> Your assignment
With nothing omitted, transcribe the entries exactly as written.

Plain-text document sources
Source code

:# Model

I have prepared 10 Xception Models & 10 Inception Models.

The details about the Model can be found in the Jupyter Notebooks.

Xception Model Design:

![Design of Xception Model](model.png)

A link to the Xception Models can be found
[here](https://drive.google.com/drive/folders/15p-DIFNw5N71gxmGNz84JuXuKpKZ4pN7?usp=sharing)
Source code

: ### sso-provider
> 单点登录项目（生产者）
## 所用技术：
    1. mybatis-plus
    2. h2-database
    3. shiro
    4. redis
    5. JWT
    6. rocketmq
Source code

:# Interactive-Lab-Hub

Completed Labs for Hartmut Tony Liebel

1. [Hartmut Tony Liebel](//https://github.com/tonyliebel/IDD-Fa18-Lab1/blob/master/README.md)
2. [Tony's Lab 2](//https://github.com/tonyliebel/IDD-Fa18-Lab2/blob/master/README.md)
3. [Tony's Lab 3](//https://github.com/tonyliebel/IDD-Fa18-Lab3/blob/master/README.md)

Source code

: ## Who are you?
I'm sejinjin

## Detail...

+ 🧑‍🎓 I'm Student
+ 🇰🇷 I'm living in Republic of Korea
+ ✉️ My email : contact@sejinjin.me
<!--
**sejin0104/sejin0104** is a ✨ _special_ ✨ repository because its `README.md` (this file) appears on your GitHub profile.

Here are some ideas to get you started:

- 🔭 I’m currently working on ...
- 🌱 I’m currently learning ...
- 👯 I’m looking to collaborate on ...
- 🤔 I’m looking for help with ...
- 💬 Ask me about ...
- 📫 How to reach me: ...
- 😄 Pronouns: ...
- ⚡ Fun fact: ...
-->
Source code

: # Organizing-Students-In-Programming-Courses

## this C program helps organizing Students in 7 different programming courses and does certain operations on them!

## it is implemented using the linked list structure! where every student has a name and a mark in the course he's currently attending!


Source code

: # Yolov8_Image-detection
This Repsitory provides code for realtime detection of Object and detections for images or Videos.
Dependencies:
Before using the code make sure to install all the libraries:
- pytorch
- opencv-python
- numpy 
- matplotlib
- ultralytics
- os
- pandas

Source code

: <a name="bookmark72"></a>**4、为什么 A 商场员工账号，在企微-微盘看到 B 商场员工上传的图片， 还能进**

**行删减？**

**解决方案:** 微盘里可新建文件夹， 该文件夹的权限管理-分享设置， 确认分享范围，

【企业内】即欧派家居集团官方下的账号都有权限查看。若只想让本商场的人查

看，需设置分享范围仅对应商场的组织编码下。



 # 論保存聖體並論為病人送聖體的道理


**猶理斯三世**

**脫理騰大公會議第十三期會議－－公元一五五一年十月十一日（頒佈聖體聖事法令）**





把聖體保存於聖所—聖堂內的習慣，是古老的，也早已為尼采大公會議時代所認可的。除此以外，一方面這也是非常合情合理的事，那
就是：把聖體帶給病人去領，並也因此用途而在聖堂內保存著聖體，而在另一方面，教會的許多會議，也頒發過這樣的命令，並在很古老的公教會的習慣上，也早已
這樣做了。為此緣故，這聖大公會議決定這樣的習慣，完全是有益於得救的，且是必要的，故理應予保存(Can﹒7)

> Solution for this exercise
Source code

:# Model

I have prepared 10 Xception Models & 10 Inception Models.

The details about the Model can be found in the Jupyter Notebooks.

Xception Model Design:

![Design of Xception Model](model.png)

A link to the Xception Models can be found
[here](https://drive.google.com/drive/folders/15p-DIFNw5N71gxmGNz84JuXuKpKZ4pN7?usp=sharing)
Source code

: ### sso-provider
> 单点登录项目（生产者）
## 所用技术：
    1. mybatis-plus
    2. h2-database
    3. shiro
    4. redis
    5. JWT
    6. rocketmq
Source code

:# Interactive-Lab-Hub

Completed Labs for Hartmut Tony Liebel

1. [Hartmut Tony Liebel](//https://github.com/tonyliebel/IDD-Fa18-Lab1/blob/master/README.md)
2. [Tony's Lab 2](//https://github.com/tonyliebel/IDD-Fa18-Lab2/blob/master/README.md)
3. [Tony's Lab 3](//https://github.com/tonyliebel/IDD-Fa18-Lab3/blob/master/README.md)

Source code

: ## Who are you?
I'm sejinjin

## Detail...

+ 🧑‍🎓 I'm Student
+ 🇰🇷 I'm living in Republic of Korea
+ ✉️ My email : contact@sejinjin.me
<!--
**sejin0104/sejin0104** is a ✨ _special_ ✨ repository because its `README.md` (this file) appears on your GitHub profile.

Here are some ideas to get you started:

- 🔭 I’m currently working on ...
- 🌱 I’m currently learning ...
- 👯 I’m looking to collaborate on ...
- 🤔 I’m looking for help with ...
- 💬 Ask me about ...
- 📫 How to reach me: ...
- 😄 Pronouns: ...
- ⚡ Fun fact: ...
-->
Source code

: # Organizing-Students-In-Programming-Courses

## this C program helps organizing Students in 7 different programming courses and does certain operations on them!

## it is implemented using the linked list structure! where every student has a name and a mark in the course he's currently attending!


Source code

: # Yolov8_Image-detection
This Repsitory provides code for realtime detection of Object and detections for images or Videos.
Dependencies:
Before using the code make sure to install all the libraries:
- pytorch
- opencv-python
- numpy 
- matplotlib
- ultralytics
- os
- pandas

Source code

: <a name="bookmark72"></a>**4、为什么 A 商场员工账号，在企微-微盘看到 B 商场员工上传的图片， 还能进**

**行删减？**

**解决方案:** 微盘里可新建文件夹， 该文件夹的权限管理-分享设置， 确认分享范围，

【企业内】即欧派家居集团官方下的账号都有权限查看。若只想让本商场的人查

看，需设置分享范围仅对应商场的组织编码下。



 # 論保存聖體並論為病人送聖體的道理


**猶理斯三世**

**脫理騰大公會議第十三期會議－－公元一五五一年十月十一日（頒佈聖體聖事法令）**





把聖體保存於聖所—聖堂內的習慣，是古老的，也早已為尼采大公會議時代所認可的。除此以外，一方面這也是非常合情合理的事，那
就是：把聖體帶給病人去領，並也因此用途而在聖堂內保存著聖體，而在另一方面，教會的許多會議，也頒發過這樣的命令，並在很古老的公教會的習慣上，也早已
這樣做了。為此緣故，這聖大公會議決定這樣的習慣，完全是有益於得救的，且是必要的，故理應予保存(Can﹒7)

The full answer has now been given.